EXERCISE PROMPT: Give only the number of lines below that contain the word "also".
▬▬▬▬▬▬
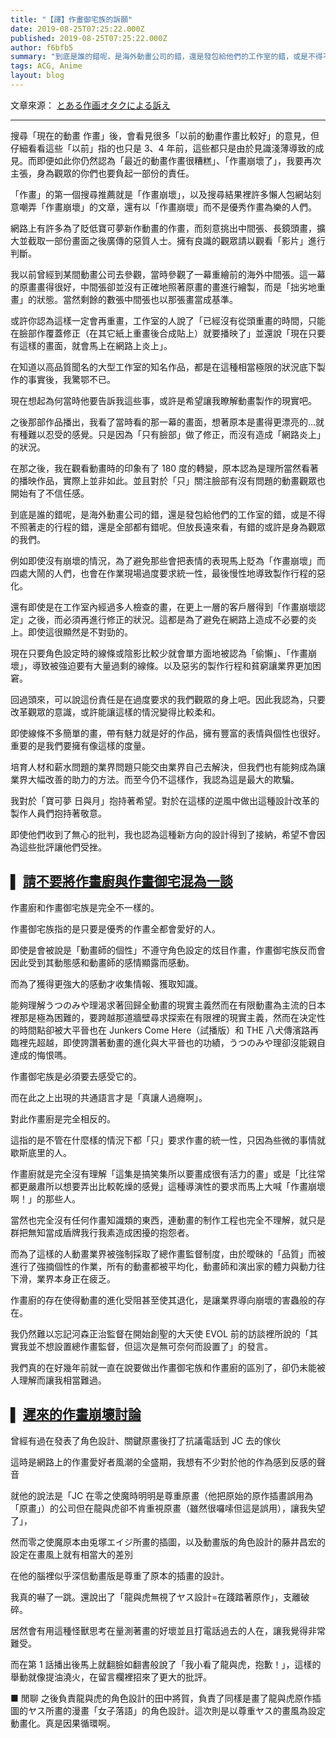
 ```yaml
---
title: "【譯】作畫御宅族的訴願"
date: 2019-08-25T07:25:22.000Z
published: 2019-08-25T07:25:22.000Z
author: f6bfb5
summary: "到底是誰的錯呢，是海外動畫公司的錯，還是發包給他們的工作室的錯，或是不得不照著走的行程的錯，還是全部都有錯呢。但放長遠來看，有錯的或許是身為觀眾的我們。"
tags: ACG, Anime
layout: blog
---
```


文章來源： [とある作画オタクによる訴え](https://togetter.com/li/1059183)

---

搜尋「現在的動畫 作畫」後，會看見很多「以前的動畫作畫比較好」的意見，但仔細看看這些「以前」指的也只是 3、4 年前，這些都只是由於見識淺薄導致的成見。而即便如此你仍然認為「最近的動畫作畫很糟糕」、「作畫崩壞了」，我要再次主張，身為觀眾的你們也要負起一部份的責任。

「作畫」的第一個搜尋推薦就是「作畫崩壞」，以及搜尋結果裡許多懶人包網站刻意嘲弄「作畫崩壞」的文章，還有以「作畫崩壞」而不是優秀作畫為樂的人們。

網路上有許多為了貶低寶可夢新作動畫的作畫，而刻意挑出中間張、長鏡頭畫，擴大並截取一部份畫面之後廣傳的惡質人士。擁有良識的觀眾請以觀看「影片」進行判斷。

我以前曾經到某間動畫公司去參觀，當時參觀了一幕重繪前的海外中間張。這一幕的原畫畫得很好，中間張卻並沒有正確地照著原畫的畫進行繪製，而是「拙劣地重畫」的狀態。當然剩餘的數張中間張也以那張畫當成基準。

或許你認為這樣一定會再重畫，工作室的人說了「已經沒有從頭重畫的時間，只能在臉部作覆蓋修正（在其它紙上重畫後合成貼上）就要播映了」並還說「現在只要有這樣的畫面，就會馬上在網路上炎上」。

在知道以高品質聞名的大型工作室的知名作品，都是在這種相當極限的狀況底下製作的事實後，我驚鄂不已。

現在想起為何當時他要告訴我這些事，或許是希望讓我瞭解動畫製作的現實吧。

之後那部作品播出，我看了當時看的那一幕的畫面，想著原本是畫得更漂亮的…就有種難以忍受的感覺。只是因為「只有臉部」做了修正，而沒有造成「網路炎上」的狀況。

在那之後，我在觀看動畫時的印象有了 180 度的轉變，原本認為是理所當然看著的播映作品，實際上並非如此。並且對於「只」關注臉部有沒有問題的動畫觀眾也開始有了不信任感。

到底是誰的錯呢，是海外動畫公司的錯，還是發包給他們的工作室的錯，或是不得不照著走的行程的錯，還是全部都有錯呢。但放長遠來看，有錯的或許是身為觀眾的我們。

例如即使沒有崩壞的情況，為了避免那些會把表情的表現馬上貶為「作畫崩壞」而四處大鬧的人們，也會在作業現場過度要求統一性，最後慢性地導致製作行程的惡化。

還有即使是在工作室內經過多人檢查的畫，在更上一層的客戶層得到「作畫崩壞認定」之後，而必須再進行修正的狀況。這都是為了避免在網路上造成不必要的炎上。即使這很顯然是不對勁的。

現在只要角色設定時的線條或陰影比較少就會單方面地被認為「偷懶」、「作畫崩壞」，導致被強迫要有大量過剩的線條。以及惡劣的製作行程和貧窮讓業界更加困窘。

回過頭來，可以說這份責任是在過度要求的我們觀眾的身上吧。因此我認為，只要改革觀眾的意識，或許能讓這樣的情況變得比較柔和。

即使線條不多簡單的畫，帶有魅力就是好的作品，擁有豐富的表情與個性也很好。重要的是我們要擁有像這樣的度量。

培育人材和薪水問題的業界問題只能交由業界自己去解決，但我們也有能夠成為讓業界大幅改善的助力的方法。而至今仍不這樣作，我認為這是最大的欺騙。

我對於「寶可夢 日與月」抱持著希望。對於在這樣的逆風中做出這種設計改革的製作人員們抱持著敬意。

即使他們收到了無心的批判，我也認為這種新方向的設計得到了接納，希望不會因為這些批評讓他們受挫。

## ▌ [請不要將作畫廚與作畫御宅混為一談](https://anond.hatelabo.jp/20130511171005)

作畫廚和作畫御宅族是完全不一樣的。

作畫御宅族指的是只要是優秀的作畫全都會愛好的人。

即使是會被說是「動畫師的個性」不遵守角色設定的炫目作畫，作畫御宅族反而會因此受到其動態感和動畫師的感情顯露而感動。

而為了獲得更強大的感動才收集情報、獲取知識。

能夠理解うつのみや理渴求著回歸全動畫的現實主義然而在有限動畫為主流的日本裡那是極為困難的，要跨越那道牆壁尋求探索在有限裡的現實主義，然而在決定性的時間點卻被大平晉也在 Junkers Come Here（試播版）和 THE 八犬傳濱路再臨裡先超越，即使誇讚著動畫的進化與大平晉也的功績，うつのみや理卻沒能親自達成的悔恨嗎。

作畫御宅族是必須要去感受它的。

而在此之上出現的共通語言才是「真讓人過癮啊」。

對此作畫廚是完全相反的。

這指的是不管在什麼樣的情況下都「只」要求作畫的統一性，只因為些微的事情就歇斯底里的人。

作畫廚就是完全沒有理解「這集是搞笑集所以要畫成很有活力的畫」或是「比往常都更嚴肅所以想要弄出比較乾燥的感覺」這種導演性的要求而馬上大喊「作畫崩壞啊！」的那些人。

當然也完全沒有任何作畫知識類的東西，連動畫的制作工程也完全不理解，就只是群把無知當成盾牌我行我素造成困擾的抱怨者。

而為了這樣的人動畫業界被強制採取了總作畫監督制度，由於曖昧的「品質」而被進行了強摘個性的作業，所有的動畫都被平均化，動畫師和演出家的體力與動力往下滑，業界本身正在疲乏。

作畫廚的存在使得動畫的進化受阻甚至使其退化，是讓業界導向崩壞的害蟲般的存在。

我仍然難以忘記河森正治監督在開始創聖的大天使 EVOL 前的訪談裡所說的「其實我並不想設置總作畫監督，但這次是無可奈何而設置了」的發言。

我們真的在好幾年前就一直在說要做出作畫御宅族和作畫廚的區別了，卻仍未能被人理解而讓我相當難過。

## ▌ [遲來的作畫崩壞討論](https://anond.hatelabo.jp/20121024033452)

曾經有過在發表了角色設計、關鍵原畫後打了抗議電話到 JC 去的傢伙

這時是網路上的作畫愛好者風潮的全盛期，我想有不少對於他的作為感到反感的聲音

就他的說法是「JC 在零之使魔時明明是尊重原畫（他把原始的原作插畫誤用為「原畫」）的公司但在龍與虎卻不肯重視原畫（雖然很囉嗦但這是誤用），讓我失望了」，

然而零之使魔原本由兎塚エイジ所畫的插圖，以及動畫版的角色設計的藤井昌宏的設定在畫風上就有相當大的差別

在他的腦裡似乎深信動畫版是尊重了原本的插畫的設計。

我真的嚇了一跳。還說出了「龍與虎無視了ヤス設計=在踐踏著原作」，支離破碎。

居然會有用這種怪獸思考在量測著畫的好壞並且打電話過去的人在，讓我覺得非常難受。

而在第 1 話播出後馬上就翻臉如翻書般說了「我小看了龍與虎，抱歉！」，這樣的舉動就像提油澆火，在留言欄裡招來了更大的批評。

■ 閒聊
之後負責龍與虎的角色設計的田中將賀，負責了同樣是畫了龍與虎原作插圖的ヤス所畫的漫畫「女子落語」的角色設計。這次則是以尊重ヤス的畫風為設定動畫化。真是因果循環啊。
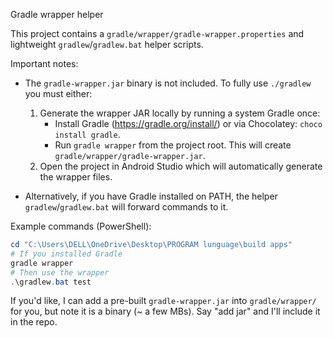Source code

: Gradle wrapper helper

This project contains a `gradle/wrapper/gradle-wrapper.properties` and lightweight `gradlew`/`gradlew.bat` helper scripts.

Important notes:
- The `gradle-wrapper.jar` binary is not included. To fully use `./gradlew` you must either:
  1) Generate the wrapper JAR locally by running a system Gradle once:
     - Install Gradle (https://gradle.org/install/) or via Chocolatey: `choco install gradle`.
     - Run `gradle wrapper` from the project root. This will create `gradle/wrapper/gradle-wrapper.jar`.
  2) Open the project in Android Studio which will automatically generate the wrapper files.

- Alternatively, if you have Gradle installed on PATH, the helper `gradlew`/`gradlew.bat` will forward commands to it.

Example commands (PowerShell):

```powershell
cd "C:\Users\DELL\OneDrive\Desktop\PROGRAM lunguage\build apps"
# If you installed Gradle
gradle wrapper
# Then use the wrapper
.\gradlew.bat test
```

If you'd like, I can add a pre-built `gradle-wrapper.jar` into `gradle/wrapper/` for you, but note it is a binary (~ a few MBs). Say "add jar" and I'll include it in the repo.
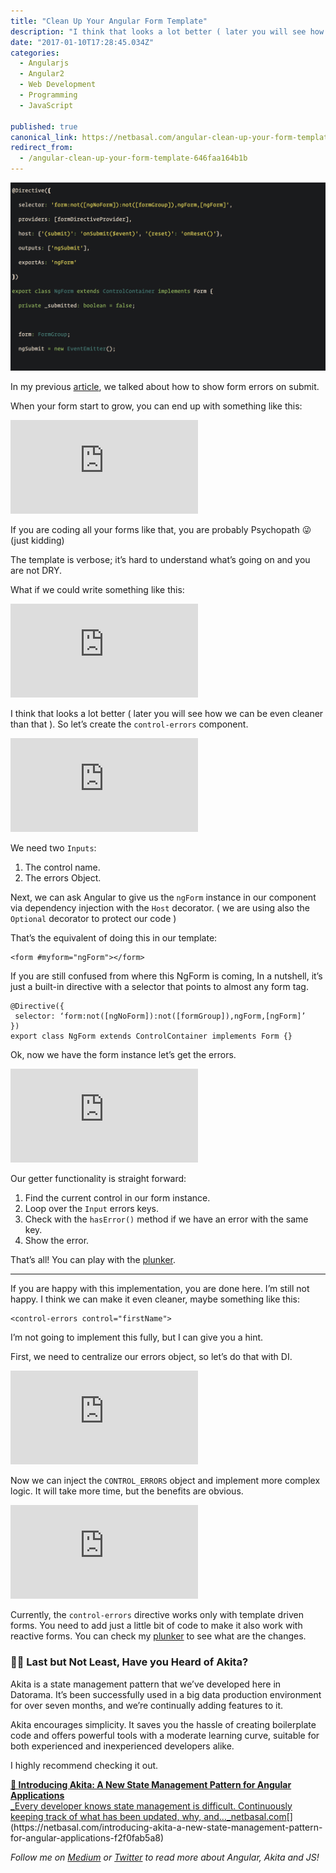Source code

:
 ```yaml
---
title: "Clean Up Your Angular Form Template"
description: "I think that looks a lot better ( later you will see how we can be even cleaner than that ). So let’s create the control-errors component. Next, we can ask Angular to give us the ngForm instance in…"
date: "2017-01-10T17:28:45.034Z"
categories: 
  - Angularjs
  - Angular2
  - Web Development
  - Programming
  - JavaScript

published: true
canonical_link: https://netbasal.com/angular-clean-up-your-form-template-646faa164b1b
redirect_from:
  - /angular-clean-up-your-form-template-646faa164b1b
---
```


![](./asset-1.png)

In my previous [article](https://netbasal.com/show-form-errors-on-submit-in-angular-a6a10cd3e04b#.sen14npdy), we talked about how to show form errors on submit.

When your form start to grow, you can end up with something like this:

<Embed src="https://gist.github.com/NetanelBasal/4c7d777c4c021e12524ebd13879f747e.js" aspectRatio={0.357} caption="" />

If you are coding all your forms like that, you are probably Psychopath 😜 (just kidding)

The template is verbose; it’s hard to understand what’s going on and you are not DRY.

What if we could write something like this:

<Embed src="https://gist.github.com/NetanelBasal/29e2d0ff268c01bd192516693d7a04e0.js" aspectRatio={0.357} caption="" />

I think that looks a lot better ( later you will see how we can be even cleaner than that ). So let’s create the `control-errors` component.

<Embed src="https://gist.github.com/NetanelBasal/f353f3c14ec357de2515dc5fab11ab13.js" aspectRatio={0.357} caption="" />

We need two `Inputs`:

1.  The control name.
2.  The errors Object.

Next, we can ask Angular to give us the `ngForm` instance in our component via dependency injection with the `Host` decorator. ( we are using also the `Optional` decorator to protect our code )

That’s the equivalent of doing this in our template:

```
<form #myform="ngForm"></form>
```

If you are still confused from where this NgForm is coming, In a nutshell, it’s just a built-in directive with a selector that points to almost any form tag.

```
@Directive({
 selector: ‘form:not([ngNoForm]):not([formGroup]),ngForm,[ngForm]’
})
export class NgForm extends ControlContainer implements Form {}
```

Ok, now we have the form instance let’s get the errors.

<Embed src="https://gist.github.com/NetanelBasal/a8a843c29e45cd0c78d9fa328dd83dec.js" aspectRatio={0.357} caption="" />

Our getter functionality is straight forward:

1.  Find the current control in our form instance.
2.  Loop over the `Input` errors keys.
3.  Check with the `hasError()` method if we have an error with the same key.
4.  Show the error.

That’s all! You can play with the [plunker](https://plnkr.co/edit/okfgPHnYGWEICgjz71YF?p=preview).

---

If you are happy with this implementation, you are done here. I’m still not happy. I think we can make it even cleaner, maybe something like this:

```
<control-errors control="firstName">
```

I’m not going to implement this fully, but I can give you a hint.

First, we need to centralize our errors object, so let’s do that with DI.

<Embed src="https://gist.github.com/NetanelBasal/f2610b46cc59f3e3774d426aa639730b.js" aspectRatio={0.357} caption="" />

Now we can inject the `CONTROL_ERRORS` object and implement more complex logic. It will take more time, but the benefits are obvious.

<Embed src="https://gist.github.com/NetanelBasal/f96f7fc98867628d3692fae37a26a204.js" aspectRatio={0.357} caption="" />

Currently, the `control-errors` directive works only with template driven forms. You need to add just a little bit of code to make it also work with reactive forms. You can check my [plunker](https://plnkr.co/edit/0XJWhc7Sg0pRIHph0eEQ?p=preview) to see what are the changes.

### 👂🏻 **Last but Not Least, Have you Heard of Akita?**

Akita is a state management pattern that we’ve developed here in Datorama. It’s been successfully used in a big data production environment for over seven months, and we’re continually adding features to it.

Akita encourages simplicity. It saves you the hassle of creating boilerplate code and offers powerful tools with a moderate learning curve, suitable for both experienced and inexperienced developers alike.

I highly recommend checking it out.

[**🚀 Introducing Akita: A New State Management Pattern for Angular Applications**  
_Every developer knows state management is difficult. Continuously keeping track of what has been updated, why, and…_netbasal.com](https://netbasal.com/introducing-akita-a-new-state-management-pattern-for-angular-applications-f2f0fab5a8 "https://netbasal.com/introducing-akita-a-new-state-management-pattern-for-angular-applications-f2f0fab5a8")[](https://netbasal.com/introducing-akita-a-new-state-management-pattern-for-angular-applications-f2f0fab5a8)

_Follow me on_ [_Medium_](https://medium.com/@NetanelBasal/) _or_ [_Twitter_](https://twitter.com/NetanelBasal) _to read more about Angular, Akita and JS!_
▬▬▬▬▬▬
TASK ANSWER: 2